The incidence of obesity is increasing dramatically worldwide. In North America alone,
approximately 60% of the population is either overweight or obese. Obese individuals are at high
risk for the development of metabolic disorders, including insulin resistance, type II diabetes
mellitus and cardiovascular diseases (CVD). In terms of CVD, in particular, obese individuals are at
increased risk for heart diseases and stroke. Dyslipidemia in obesity is a major cause of obesityrelated
CVD. More specifically, the characteristic dyslipidemia of obesity is elevated plasma
triglycerides and low plasma levels of high-density lipoprotein (HDL) particles. Since HDL
particles carry the “good cholesterol” and are highly anti-atherogenic particles, the lowering of
plasma HDL levels in obesity, is of particular concern.
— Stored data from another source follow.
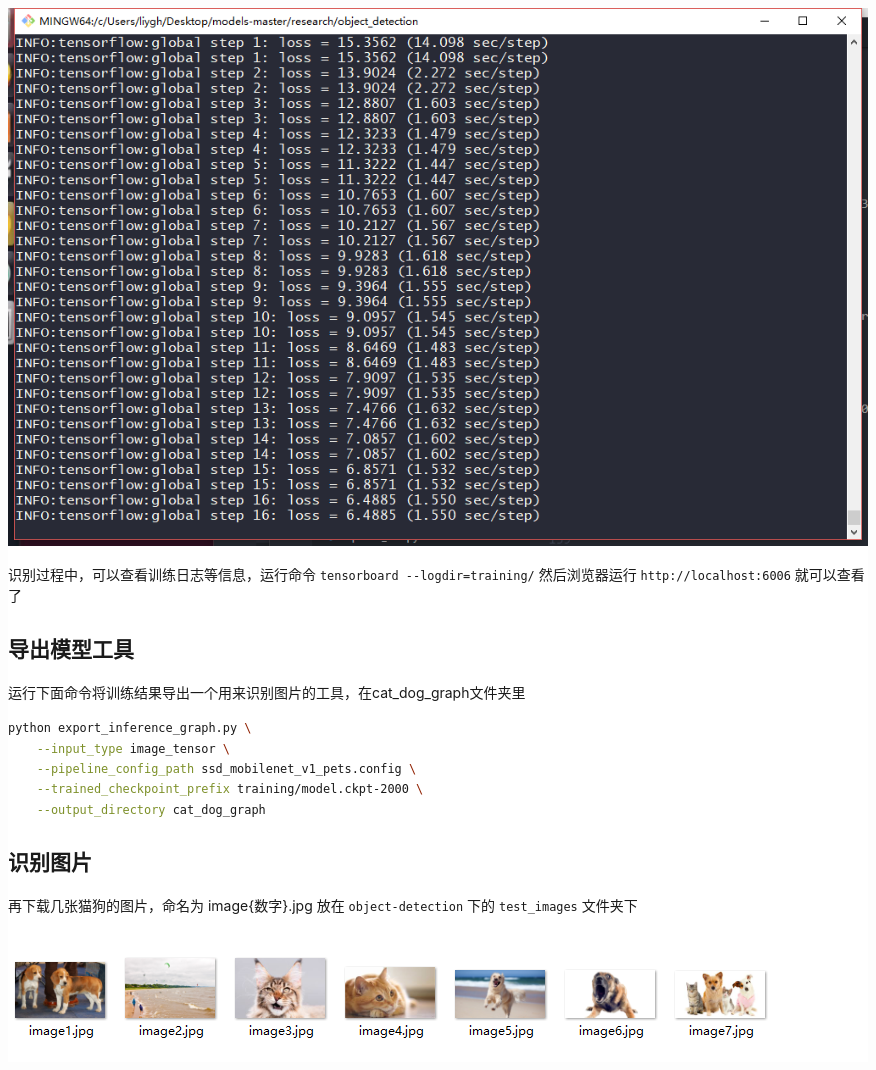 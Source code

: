 ![](/assets/20180917223448.png)

识别过程中，可以查看训练日志等信息，运行命令 `tensorboard --logdir=training/` 然后浏览器运行 `http://localhost:6006` 就可以查看了

## 导出模型工具

运行下面命令将训练结果导出一个用来识别图片的工具，在cat_dog_graph文件夹里

```sh
python export_inference_graph.py \
    --input_type image_tensor \
    --pipeline_config_path ssd_mobilenet_v1_pets.config \
    --trained_checkpoint_prefix training/model.ckpt-2000 \
    --output_directory cat_dog_graph
```

## 识别图片

再下载几张猫狗的图片，命名为 image{数字}.jpg 放在 `object-detection` 下的 `test_images` 文件夹下

![](/assets/20180917234802.png)
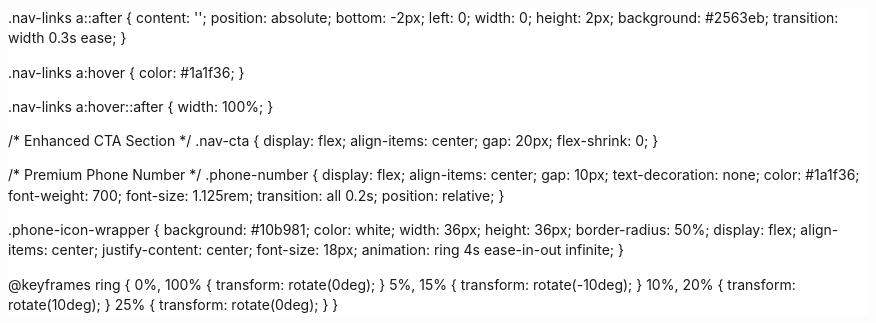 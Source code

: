 .nav-links a::after {
    content: '';
    position: absolute;
    bottom: -2px;
    left: 0;
    width: 0;
    height: 2px;
    background: #2563eb;
    transition: width 0.3s ease;
}

.nav-links a:hover {
    color: #1a1f36;
}

.nav-links a:hover::after {
    width: 100%;
}

/* Enhanced CTA Section */
.nav-cta {
    display: flex;
    align-items: center;
    gap: 20px;
    flex-shrink: 0;
}

/* Premium Phone Number */
.phone-number {
    display: flex;
    align-items: center;
    gap: 10px;
    text-decoration: none;
    color: #1a1f36;
    font-weight: 700;
    font-size: 1.125rem;
    transition: all 0.2s;
    position: relative;
}

.phone-icon-wrapper {
    background: #10b981;
    color: white;
    width: 36px;
    height: 36px;
    border-radius: 50%;
    display: flex;
    align-items: center;
    justify-content: center;
    font-size: 18px;
    animation: ring 4s ease-in-out infinite;
}

@keyframes ring {
    0%, 100% { transform: rotate(0deg); }
    5%, 15% { transform: rotate(-10deg); }
    10%, 20% { transform: rotate(10deg); }
    25% { transform: rotate(0deg); }
}

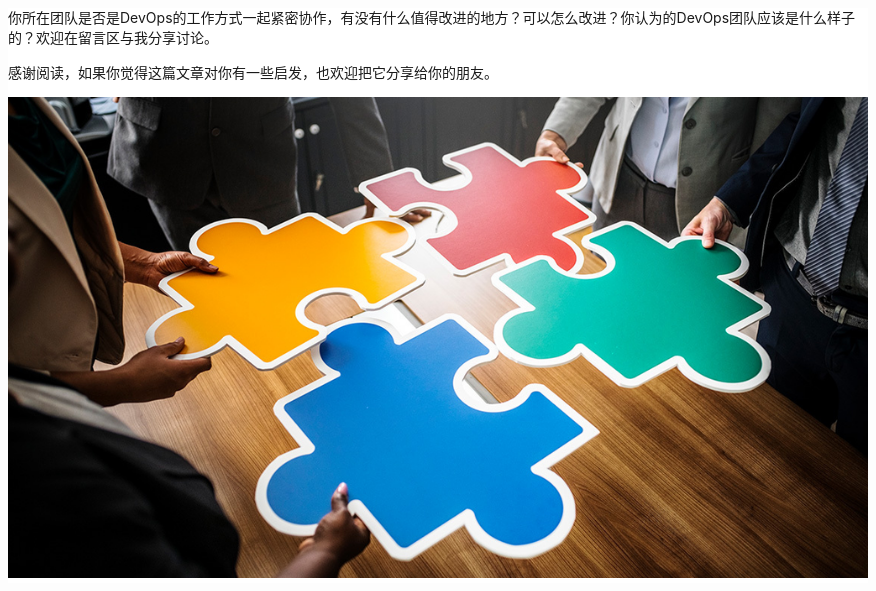 你所在团队是否是DevOps的工作方式一起紧密协作，有没有什么值得改进的地方？可以怎么改进？你认为的DevOps团队应该是什么样子的？欢迎在留言区与我分享讨论。

感谢阅读，如果你觉得这篇文章对你有一些启发，也欢迎把它分享给你的朋友。

![](./httpsstatic001geekbangorgresourceimage789c788180c8c6dd9b69b2784d2a780a239c.jpg) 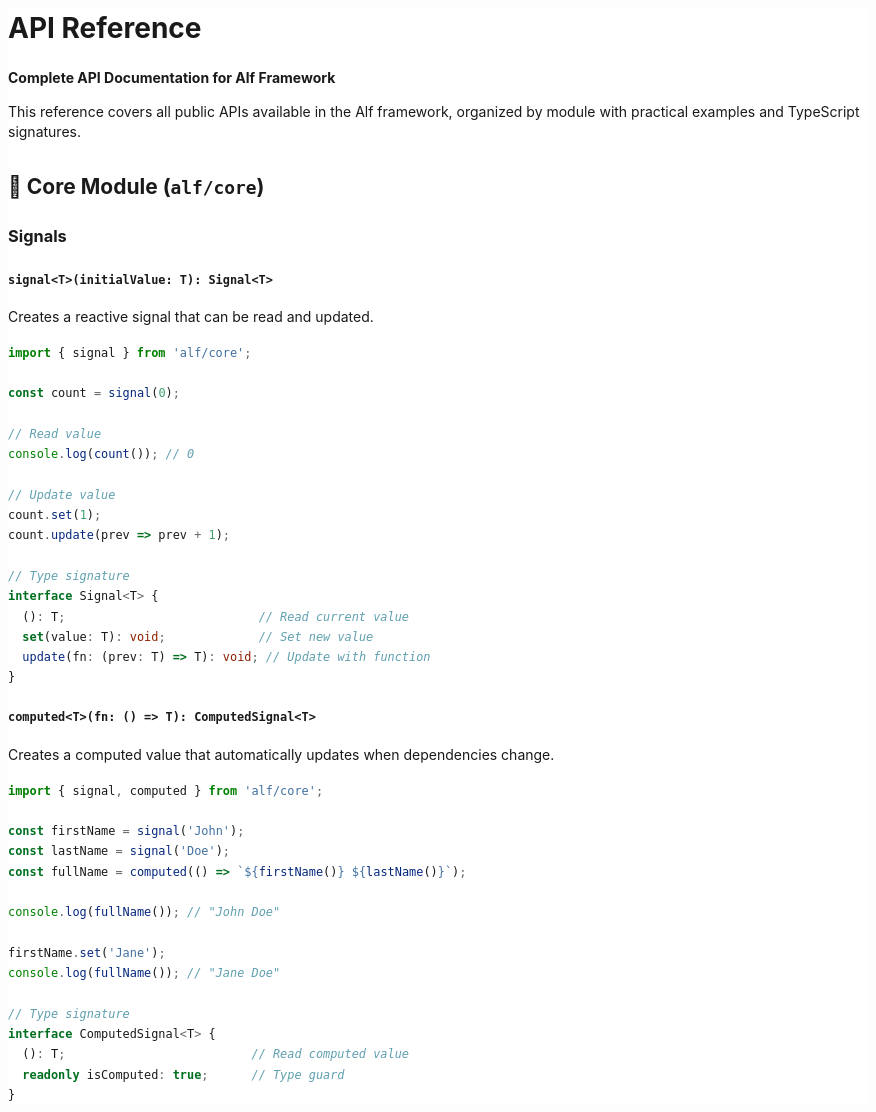 # API Reference

**Complete API Documentation for Alf Framework**

This reference covers all public APIs available in the Alf framework, organized by module with practical examples and TypeScript signatures.

## 🎯 **Core Module (`alf/core`)**

### Signals

#### `signal<T>(initialValue: T): Signal<T>`

Creates a reactive signal that can be read and updated.

```typescript
import { signal } from 'alf/core';

const count = signal(0);

// Read value
console.log(count()); // 0

// Update value
count.set(1);
count.update(prev => prev + 1);

// Type signature
interface Signal<T> {
  (): T;                           // Read current value
  set(value: T): void;             // Set new value
  update(fn: (prev: T) => T): void; // Update with function
}
```

#### `computed<T>(fn: () => T): ComputedSignal<T>`

Creates a computed value that automatically updates when dependencies change.

```typescript
import { signal, computed } from 'alf/core';

const firstName = signal('John');
const lastName = signal('Doe');
const fullName = computed(() => `${firstName()} ${lastName()}`);

console.log(fullName()); // "John Doe"

firstName.set('Jane');
console.log(fullName()); // "Jane Doe"

// Type signature
interface ComputedSignal<T> {
  (): T;                          // Read computed value
  readonly isComputed: true;      // Type guard
}
```
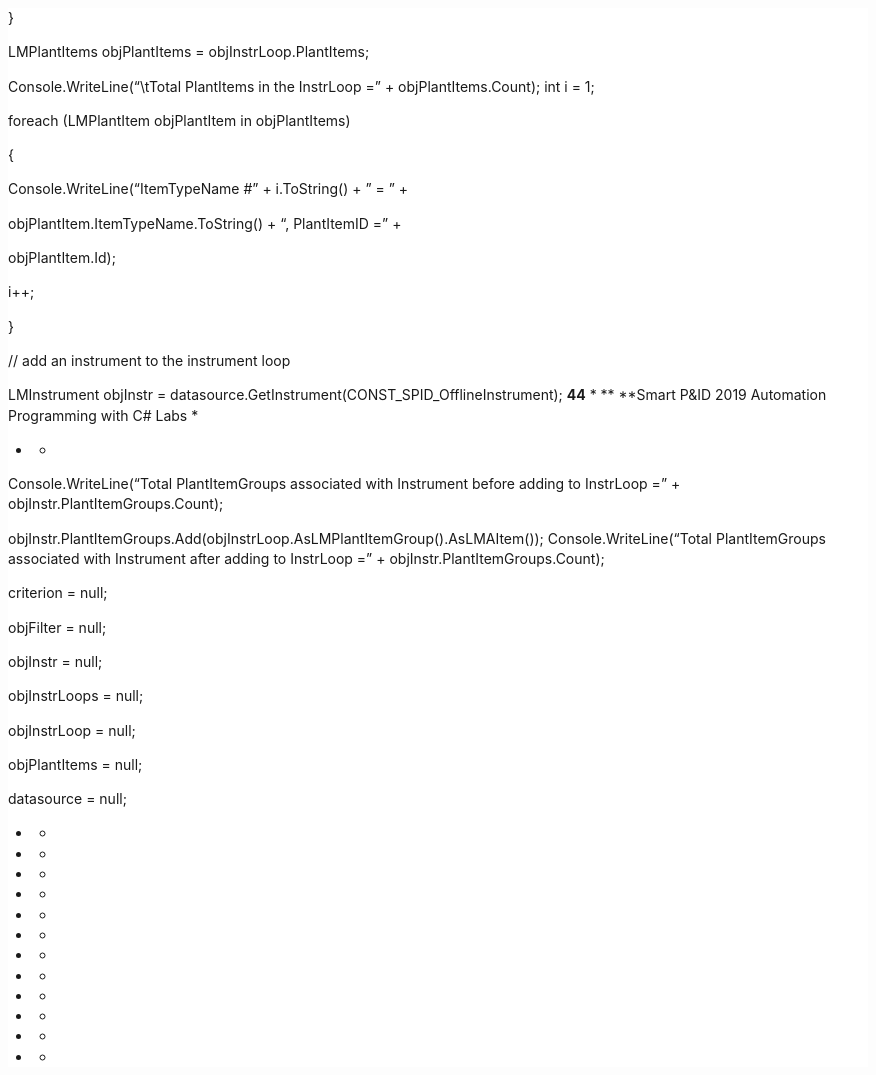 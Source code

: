 }

LMPlantItems objPlantItems = objInstrLoop.PlantItems;

Console.WriteLine(“\tTotal PlantItems in the InstrLoop =” + objPlantItems.Count); int i = 1;

foreach (LMPlantItem objPlantItem in objPlantItems)

{

Console.WriteLine(“ItemTypeName #” + i.ToString() + ” = ” +

objPlantItem.ItemTypeName.ToString() + “, PlantItemID =” +

objPlantItem.Id);

i++;

}

// add an instrument to the instrument loop

LMInstrument objInstr = datasource.GetInstrument(CONST_SPID_OfflineInstrument); **44** * ** **Smart P&ID 2019 Automation Programming with C# Labs *

- 
    - 

Console.WriteLine(“Total PlantItemGroups associated with Instrument before adding to InstrLoop =” + objInstr.PlantItemGroups.Count);

objInstr.PlantItemGroups.Add(objInstrLoop.AsLMPlantItemGroup().AsLMAItem()); Console.WriteLine(“Total PlantItemGroups associated with Instrument after adding to InstrLoop =” + objInstr.PlantItemGroups.Count);

criterion = null;

objFilter = null;

objInstr = null;

objInstrLoops = null;

objInstrLoop = null;

objPlantItems = null;

datasource = null;

- 
    - 
- 
    - 
- 
    - 
- 
    - 
- 
    - 
- 
    - 
- 
    - 
- 
    - 
- 
    - 
- 
    - 
- 
    - 
- 
    -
Moreover, with every 1% increase in plasma
HDL levels, there is a 1-3% decline in CVD risk. Thus, HDL rising in obesity is an attractive
therapeutic target. However, because of its complex metabolism, developing safe and potent HDL
raising therapies has been a challege. In terms of nonpharmacological therapies, diet and exercise
interventions only raise plasma HDL levels modestly at best (10-15%). Of the current anti-obesity
therapies, orlistat and sibutramine do not raise plasma HDL levels, while rimonabant does directly
increase HDL concentrations. There is concern, however, over the serious central nervous system
side-effects of rimonabant. Furthermore, in terms of HDL raising pharmaceutical therapies, the
most widely used are niacin and fibrates. Fibrates only achieve a modest rise (10-15%) in plasma
HDL, while niacin produces a larger increase (25%); however, due to the induction of flushing with
niacin, it’s use is limited. More recently, non-flushing niacin has been developed which is a
promising therapy. There is currently wide interest in developing new more potent HDL raising
therapies that can induce greater reductions in CVD risk than current therapies. Foremost, the
initially promising cholesteryl ester transfer protein (CETP) inhibitors proved to paradoxically
increase CVD risk. In contrast, infusion of HDL or its protein apolipoprotein A-I has been more
effective at reducing CVD risk. Overall, there are multiple points in the HDL metabolic pathway
that may be targets for future HDL drug therapies and the future in HDL drug therapy holds great
promise as we understand more about HDL’s complex physiology.
Keywords: HDL, cholesterol, obesity, cardiovascular disease.